2. Event-Driven Coordination: Communication Through the Environment

Agents don’t communicate through direct messages alone. They communicate through the environment — by modifying shared state, writing files, updating tables, or inserting vectors. Other agents observe these changes and react.

This is a fundamentally different communication model from traditional RPC or message-passing. Instead of AgentA explicitly calling AgentB, AgentA modifies the environment (writes a file, updates a table), and the platform automatically triggers AgentB based on registered event patterns.
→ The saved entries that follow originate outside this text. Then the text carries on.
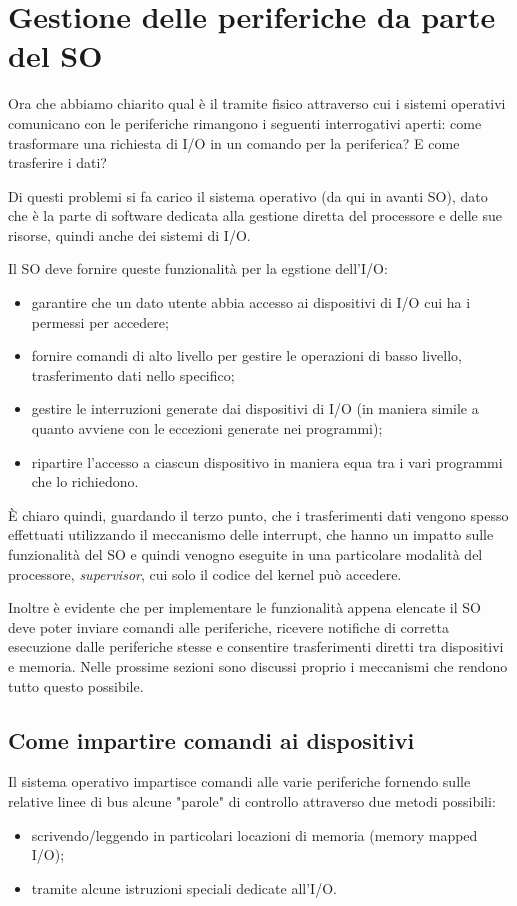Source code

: \documentclass[class=book, crop=false, oneside]{standalone}
\begin{document}

\section{Gestione delle periferiche da parte del SO}
Ora che abbiamo chiarito qual è il tramite fisico attraverso cui i sistemi operativi comunicano con le periferiche rimangono i seguenti interrogativi aperti: come trasformare una richiesta di I/O in un comando per la periferica? E come trasferire i dati?

Di questi problemi si fa carico il sistema operativo (da qui in avanti SO), dato che è la parte di software dedicata alla gestione diretta del processore e delle sue risorse, quindi anche dei sistemi di I/O.

Il SO deve fornire queste funzionalità per la egstione dell'I/O:
\begin{itemize}
	\item garantire che un dato utente abbia accesso ai dispositivi di I/O cui ha i permessi per accedere;
	\item fornire comandi di alto livello per gestire le operazioni di basso livello, trasferimento dati nello specifico;
	\item gestire le interruzioni generate dai dispositivi di I/O (in maniera simile a quanto avviene con le eccezioni generate nei programmi);
	\item ripartire l’accesso a ciascun dispositivo in maniera equa tra i vari programmi che lo richiedono.
\end{itemize}
È chiaro quindi, guardando il terzo punto, che i trasferimenti dati vengono spesso effettuati utilizzando il meccanismo delle interrupt, che hanno un impatto sulle funzionalità del SO e quindi venogno eseguite in una particolare modalità del processore, \emph{supervisor}, cui solo il codice del kernel può accedere.

Inoltre è evidente che per implementare le funzionalità appena elencate il SO deve poter inviare comandi alle periferiche, ricevere notifiche di corretta esecuzione dalle periferiche stesse e consentire trasferimenti diretti tra dispositivi e memoria. Nelle prossime sezioni sono discussi proprio i meccanismi che rendono tutto questo possibile.

\subsection{Come impartire comandi ai dispositivi}
Il sistema operativo impartisce comandi alle varie periferiche fornendo sulle relative linee di bus alcune "parole" di controllo attraverso due metodi possibili:
\begin{itemize}
	\item scrivendo/leggendo in particolari locazioni di memoria (memory mapped I/O);
	\item tramite alcune istruzioni speciali dedicate all’I/O.
\end{itemize}
\end{document}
Environment-Driven Agent Triggers

Agents register themselves to be triggered by specific environmental changes:

  • File system events: An agent triggers when a file matching /vast/datasets/sales_*.parquet is created
  • Database mutations: An agent triggers when a new row is inserted into the pending_tasks table
  • Vector updates: An agent triggers when new embeddings are added to the knowledge base
  • Time-based events: An agent triggers on a schedule to perform periodic analysis

Here’s an example workflow:

  1. DataCollectorAgent writes a new file: /vast/datasets/sales_2025_q3.parquet
  2. The file write generates a file.created event on the Event Broker
  3. DataValidatorAgent, registered to trigger on file.created events in /vast/datasets/, automatically spawns
  4. DataValidatorAgent reads the file, validates it, and updates a database table with status = “validated”
  5. The table update generates a table.updated event
  6. AnalysisPipelineAgent, registered to trigger on validation status changes, automatically spawns

No agent explicitly called another agent. They communicated through changes to the shared environment, with the Event Broker mediating the triggers.

Why This Model Scales

Direct agent-to-agent messaging requires agents to know about each other. At scale (10,000+ agents), this creates a dependency graph nightmare. When 10,000 agents are operating simultaneously, each producing dozens of state changes per second, you’re looking at hundreds of thousands to millions of events per second. Most event systems collapse under this load.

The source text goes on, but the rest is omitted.